RECORDS FOR THE TASK START

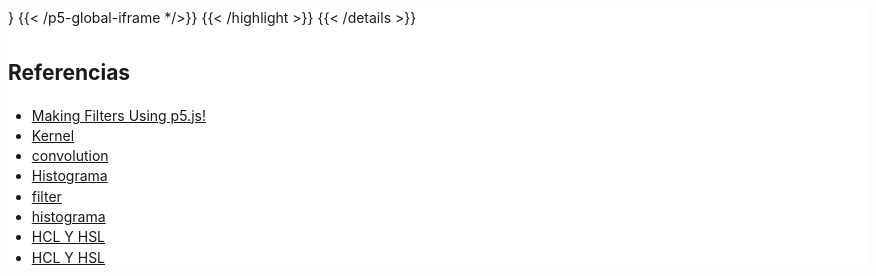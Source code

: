 }
{{< /p5-global-iframe */>}}
{{< /highlight >}}
{{< /details >}}



## **Referencias** 

- [Making Filters Using p5.js!](https://idmnyu.github.io/p5.js-image/Filters/index.html)
- [Kernel](https://www.opto-e.com/basics/kernel)
- [convolution](https://github.com/CodingTrain/website-archive)
- [Histograma](https://todo-fotografia.com/revelado/el-histograma/#:~:text=El%20histograma%20RGB%20es%20el,Rojo%2C%20Verde%20y%20Azul)
- [filter](https://p5js.org/reference/#/p5/filter)
- [histograma](https://en.wikipedia.org/wiki/Image_histogram) 
- [HCL Y HSL](https://stackoverflow.com/questions/61018075/how-do-you-convert-the-colour-scheme-of-an-image-loaded-in-p5-js-from-rgb-which) 
- [HCL Y HSL](https://www.peko-step.com/es/tool/hslrgb.html)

RECORDS FOR THE TASK END

» YOUR TASK:
State the number of lines in the material above in which the string "html" appears, with no accompanying text.

» SOLUTION TO THIS PROBLEM:
2